ABOUT THIS TASK:
Every line of the data below that holds the string "week" needs to be reported.

..............................

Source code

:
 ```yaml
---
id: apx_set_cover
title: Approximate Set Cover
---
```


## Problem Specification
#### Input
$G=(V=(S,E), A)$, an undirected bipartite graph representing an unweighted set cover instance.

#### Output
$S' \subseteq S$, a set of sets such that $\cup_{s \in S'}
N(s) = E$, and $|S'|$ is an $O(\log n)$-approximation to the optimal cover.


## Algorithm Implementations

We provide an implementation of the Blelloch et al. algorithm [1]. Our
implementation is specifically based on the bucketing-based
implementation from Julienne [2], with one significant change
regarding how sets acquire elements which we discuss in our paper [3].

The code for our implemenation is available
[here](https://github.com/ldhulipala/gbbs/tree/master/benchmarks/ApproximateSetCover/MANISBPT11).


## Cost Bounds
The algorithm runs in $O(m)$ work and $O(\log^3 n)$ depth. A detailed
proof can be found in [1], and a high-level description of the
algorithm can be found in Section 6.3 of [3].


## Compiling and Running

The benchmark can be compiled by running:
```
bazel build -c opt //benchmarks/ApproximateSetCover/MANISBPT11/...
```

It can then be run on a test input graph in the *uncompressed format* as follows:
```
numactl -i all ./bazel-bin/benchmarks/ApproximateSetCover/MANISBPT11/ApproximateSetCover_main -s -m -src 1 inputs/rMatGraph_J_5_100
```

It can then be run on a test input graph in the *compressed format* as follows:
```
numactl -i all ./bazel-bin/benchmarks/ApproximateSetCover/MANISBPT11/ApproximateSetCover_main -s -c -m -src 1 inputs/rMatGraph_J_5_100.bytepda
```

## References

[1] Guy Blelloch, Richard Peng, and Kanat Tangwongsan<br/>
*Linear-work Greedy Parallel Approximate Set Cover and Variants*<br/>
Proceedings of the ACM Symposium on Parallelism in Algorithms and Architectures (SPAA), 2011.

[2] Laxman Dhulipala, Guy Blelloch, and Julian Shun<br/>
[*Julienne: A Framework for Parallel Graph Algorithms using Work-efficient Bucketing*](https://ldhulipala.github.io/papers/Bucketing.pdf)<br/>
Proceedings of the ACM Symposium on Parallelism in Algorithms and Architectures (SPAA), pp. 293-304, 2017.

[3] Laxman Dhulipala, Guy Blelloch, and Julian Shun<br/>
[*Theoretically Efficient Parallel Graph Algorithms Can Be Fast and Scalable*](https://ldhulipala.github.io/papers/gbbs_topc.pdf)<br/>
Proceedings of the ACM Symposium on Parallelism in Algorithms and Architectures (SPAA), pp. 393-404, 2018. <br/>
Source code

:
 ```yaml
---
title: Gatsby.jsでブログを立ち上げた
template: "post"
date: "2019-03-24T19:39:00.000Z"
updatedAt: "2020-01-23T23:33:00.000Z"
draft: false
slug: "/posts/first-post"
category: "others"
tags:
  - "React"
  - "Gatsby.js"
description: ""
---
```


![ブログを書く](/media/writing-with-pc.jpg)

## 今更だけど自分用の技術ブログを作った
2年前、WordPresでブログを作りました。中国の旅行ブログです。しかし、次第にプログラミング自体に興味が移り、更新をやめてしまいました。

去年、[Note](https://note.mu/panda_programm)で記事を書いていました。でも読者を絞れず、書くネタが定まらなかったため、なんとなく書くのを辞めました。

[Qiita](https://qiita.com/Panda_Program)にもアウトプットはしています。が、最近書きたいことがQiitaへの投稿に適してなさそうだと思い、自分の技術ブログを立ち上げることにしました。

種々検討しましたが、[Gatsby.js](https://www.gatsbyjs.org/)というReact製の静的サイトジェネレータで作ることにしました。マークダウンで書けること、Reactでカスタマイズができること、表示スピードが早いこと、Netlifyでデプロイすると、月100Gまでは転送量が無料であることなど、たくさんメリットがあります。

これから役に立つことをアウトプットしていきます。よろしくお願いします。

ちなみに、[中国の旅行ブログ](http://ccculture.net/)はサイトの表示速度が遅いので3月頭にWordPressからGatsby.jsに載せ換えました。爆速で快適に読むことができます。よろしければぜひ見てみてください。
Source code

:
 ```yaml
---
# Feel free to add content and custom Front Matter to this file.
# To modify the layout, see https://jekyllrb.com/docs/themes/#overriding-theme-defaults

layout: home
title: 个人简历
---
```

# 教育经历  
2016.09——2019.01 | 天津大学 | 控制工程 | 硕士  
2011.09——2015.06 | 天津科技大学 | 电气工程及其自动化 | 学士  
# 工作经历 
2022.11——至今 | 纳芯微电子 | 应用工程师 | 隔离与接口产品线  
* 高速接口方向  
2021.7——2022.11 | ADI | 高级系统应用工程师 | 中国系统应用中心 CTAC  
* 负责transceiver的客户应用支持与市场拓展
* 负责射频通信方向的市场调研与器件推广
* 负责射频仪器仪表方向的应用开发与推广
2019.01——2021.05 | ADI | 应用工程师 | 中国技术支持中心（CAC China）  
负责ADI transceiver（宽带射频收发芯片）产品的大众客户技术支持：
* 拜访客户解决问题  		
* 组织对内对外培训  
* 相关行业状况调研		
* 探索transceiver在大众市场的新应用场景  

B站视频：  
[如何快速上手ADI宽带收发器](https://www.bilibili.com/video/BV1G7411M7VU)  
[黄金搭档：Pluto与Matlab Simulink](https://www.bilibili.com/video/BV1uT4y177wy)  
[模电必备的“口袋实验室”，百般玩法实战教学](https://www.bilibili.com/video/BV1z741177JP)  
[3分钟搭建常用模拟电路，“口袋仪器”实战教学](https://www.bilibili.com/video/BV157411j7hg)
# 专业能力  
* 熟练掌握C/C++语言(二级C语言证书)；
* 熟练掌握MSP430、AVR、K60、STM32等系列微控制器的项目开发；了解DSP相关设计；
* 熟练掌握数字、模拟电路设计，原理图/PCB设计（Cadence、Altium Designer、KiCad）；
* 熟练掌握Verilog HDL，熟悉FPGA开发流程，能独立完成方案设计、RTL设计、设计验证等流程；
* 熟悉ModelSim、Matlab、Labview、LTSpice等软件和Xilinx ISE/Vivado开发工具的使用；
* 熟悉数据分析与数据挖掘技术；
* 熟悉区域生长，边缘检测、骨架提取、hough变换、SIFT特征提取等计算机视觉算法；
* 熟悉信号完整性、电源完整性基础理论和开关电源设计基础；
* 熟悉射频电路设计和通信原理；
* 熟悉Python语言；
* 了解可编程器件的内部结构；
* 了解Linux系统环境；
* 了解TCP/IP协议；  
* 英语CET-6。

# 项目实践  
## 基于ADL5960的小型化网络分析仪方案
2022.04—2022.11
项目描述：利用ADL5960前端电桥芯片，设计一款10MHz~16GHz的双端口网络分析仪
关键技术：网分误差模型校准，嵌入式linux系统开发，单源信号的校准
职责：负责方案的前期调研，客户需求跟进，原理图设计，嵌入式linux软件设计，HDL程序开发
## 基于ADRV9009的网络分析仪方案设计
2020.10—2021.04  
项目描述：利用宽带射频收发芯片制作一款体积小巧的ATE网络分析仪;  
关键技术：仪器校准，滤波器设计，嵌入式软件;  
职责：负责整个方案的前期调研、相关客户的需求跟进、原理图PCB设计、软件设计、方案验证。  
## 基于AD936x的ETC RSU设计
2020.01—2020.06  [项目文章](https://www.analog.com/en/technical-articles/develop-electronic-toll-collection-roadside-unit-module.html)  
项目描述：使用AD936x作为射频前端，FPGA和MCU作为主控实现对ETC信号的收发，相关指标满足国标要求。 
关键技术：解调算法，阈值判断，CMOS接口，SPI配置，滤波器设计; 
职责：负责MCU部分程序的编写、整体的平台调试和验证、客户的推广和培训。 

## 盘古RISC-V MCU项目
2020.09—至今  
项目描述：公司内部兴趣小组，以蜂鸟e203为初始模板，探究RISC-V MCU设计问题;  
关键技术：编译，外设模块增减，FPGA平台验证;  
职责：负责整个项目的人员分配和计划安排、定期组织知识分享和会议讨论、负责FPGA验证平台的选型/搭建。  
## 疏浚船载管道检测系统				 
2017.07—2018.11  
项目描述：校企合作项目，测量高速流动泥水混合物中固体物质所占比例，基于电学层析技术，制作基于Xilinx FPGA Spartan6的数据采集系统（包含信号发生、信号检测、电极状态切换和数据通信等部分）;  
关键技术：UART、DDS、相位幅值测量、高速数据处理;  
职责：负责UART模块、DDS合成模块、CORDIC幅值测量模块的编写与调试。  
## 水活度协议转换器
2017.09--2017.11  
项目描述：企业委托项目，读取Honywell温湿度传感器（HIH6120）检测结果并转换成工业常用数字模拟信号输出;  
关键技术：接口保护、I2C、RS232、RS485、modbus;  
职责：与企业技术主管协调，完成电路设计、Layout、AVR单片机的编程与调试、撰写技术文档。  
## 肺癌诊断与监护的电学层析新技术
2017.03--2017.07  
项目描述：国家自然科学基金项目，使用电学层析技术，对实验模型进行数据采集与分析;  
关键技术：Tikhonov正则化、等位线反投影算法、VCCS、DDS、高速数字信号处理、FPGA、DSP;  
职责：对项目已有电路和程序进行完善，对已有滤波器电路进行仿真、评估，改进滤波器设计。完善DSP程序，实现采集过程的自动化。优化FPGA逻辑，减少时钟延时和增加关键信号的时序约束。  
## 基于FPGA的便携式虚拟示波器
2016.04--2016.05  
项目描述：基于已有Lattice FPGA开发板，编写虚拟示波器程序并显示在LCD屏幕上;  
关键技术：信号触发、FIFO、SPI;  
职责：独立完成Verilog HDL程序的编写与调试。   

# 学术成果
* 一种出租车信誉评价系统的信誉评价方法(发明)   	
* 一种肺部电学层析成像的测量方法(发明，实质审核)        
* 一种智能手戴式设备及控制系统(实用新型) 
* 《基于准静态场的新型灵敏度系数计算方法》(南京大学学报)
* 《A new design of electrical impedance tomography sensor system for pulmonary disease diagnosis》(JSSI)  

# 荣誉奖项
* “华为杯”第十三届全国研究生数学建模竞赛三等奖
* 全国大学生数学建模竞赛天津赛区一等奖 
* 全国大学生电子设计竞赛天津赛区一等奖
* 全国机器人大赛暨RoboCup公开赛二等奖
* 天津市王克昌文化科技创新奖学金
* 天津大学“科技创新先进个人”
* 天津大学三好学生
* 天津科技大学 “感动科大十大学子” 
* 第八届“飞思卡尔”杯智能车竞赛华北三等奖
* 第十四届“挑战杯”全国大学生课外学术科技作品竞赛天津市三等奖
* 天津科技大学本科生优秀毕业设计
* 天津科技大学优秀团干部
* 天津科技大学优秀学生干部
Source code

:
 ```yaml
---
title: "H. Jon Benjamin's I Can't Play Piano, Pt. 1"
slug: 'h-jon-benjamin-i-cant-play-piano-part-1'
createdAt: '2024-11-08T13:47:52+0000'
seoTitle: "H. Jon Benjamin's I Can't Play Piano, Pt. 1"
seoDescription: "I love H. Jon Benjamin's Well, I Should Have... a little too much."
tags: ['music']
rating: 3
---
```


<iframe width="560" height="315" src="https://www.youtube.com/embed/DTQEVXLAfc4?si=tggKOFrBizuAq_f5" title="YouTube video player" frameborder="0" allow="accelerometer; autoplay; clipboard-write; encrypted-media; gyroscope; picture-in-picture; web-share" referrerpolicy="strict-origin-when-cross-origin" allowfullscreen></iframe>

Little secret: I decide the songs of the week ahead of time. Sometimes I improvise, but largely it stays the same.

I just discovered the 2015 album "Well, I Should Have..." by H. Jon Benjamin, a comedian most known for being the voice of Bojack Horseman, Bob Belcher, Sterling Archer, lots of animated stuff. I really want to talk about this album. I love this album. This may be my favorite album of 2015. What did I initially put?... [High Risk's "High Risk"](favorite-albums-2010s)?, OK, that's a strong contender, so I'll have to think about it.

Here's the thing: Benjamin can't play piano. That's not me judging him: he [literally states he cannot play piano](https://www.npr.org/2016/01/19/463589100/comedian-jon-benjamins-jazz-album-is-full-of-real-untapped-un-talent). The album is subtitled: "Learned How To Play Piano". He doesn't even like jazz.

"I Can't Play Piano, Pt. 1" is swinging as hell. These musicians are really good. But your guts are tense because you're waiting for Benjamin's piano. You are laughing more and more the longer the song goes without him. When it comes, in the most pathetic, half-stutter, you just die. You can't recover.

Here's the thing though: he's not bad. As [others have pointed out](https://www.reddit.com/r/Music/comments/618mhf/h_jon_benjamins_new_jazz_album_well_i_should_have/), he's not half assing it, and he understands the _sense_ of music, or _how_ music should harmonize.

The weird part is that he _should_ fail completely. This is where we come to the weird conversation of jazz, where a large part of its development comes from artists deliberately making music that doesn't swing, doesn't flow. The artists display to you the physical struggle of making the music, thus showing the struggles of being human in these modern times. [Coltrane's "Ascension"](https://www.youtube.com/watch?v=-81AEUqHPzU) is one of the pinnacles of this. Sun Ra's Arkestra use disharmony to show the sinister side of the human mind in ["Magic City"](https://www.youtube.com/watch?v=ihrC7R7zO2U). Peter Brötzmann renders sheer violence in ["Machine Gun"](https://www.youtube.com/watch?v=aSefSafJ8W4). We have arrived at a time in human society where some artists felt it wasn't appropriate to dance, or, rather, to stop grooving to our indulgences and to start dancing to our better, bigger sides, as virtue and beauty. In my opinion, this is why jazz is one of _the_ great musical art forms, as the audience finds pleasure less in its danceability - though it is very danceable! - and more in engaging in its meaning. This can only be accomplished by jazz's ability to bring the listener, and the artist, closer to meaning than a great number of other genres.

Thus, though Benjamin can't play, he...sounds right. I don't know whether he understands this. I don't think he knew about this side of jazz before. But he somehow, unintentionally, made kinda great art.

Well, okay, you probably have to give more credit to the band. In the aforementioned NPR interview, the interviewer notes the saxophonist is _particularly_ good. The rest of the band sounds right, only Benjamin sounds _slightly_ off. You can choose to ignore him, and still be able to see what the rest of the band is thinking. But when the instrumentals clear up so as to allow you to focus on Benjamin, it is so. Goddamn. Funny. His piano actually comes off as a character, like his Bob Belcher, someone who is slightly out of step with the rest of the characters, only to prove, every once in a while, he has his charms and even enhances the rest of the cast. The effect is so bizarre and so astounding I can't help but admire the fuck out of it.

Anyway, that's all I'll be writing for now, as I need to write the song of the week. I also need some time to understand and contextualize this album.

..............................

RESPONSE TO THE EXERCISE:
Little secret: I decide the songs of the week ahead of time. Sometimes I improvise, but largely it stays the same.
Anyway, that's all I'll be writing for now, as I need to write the song of the week. I also need some time to understand and contextualize this album.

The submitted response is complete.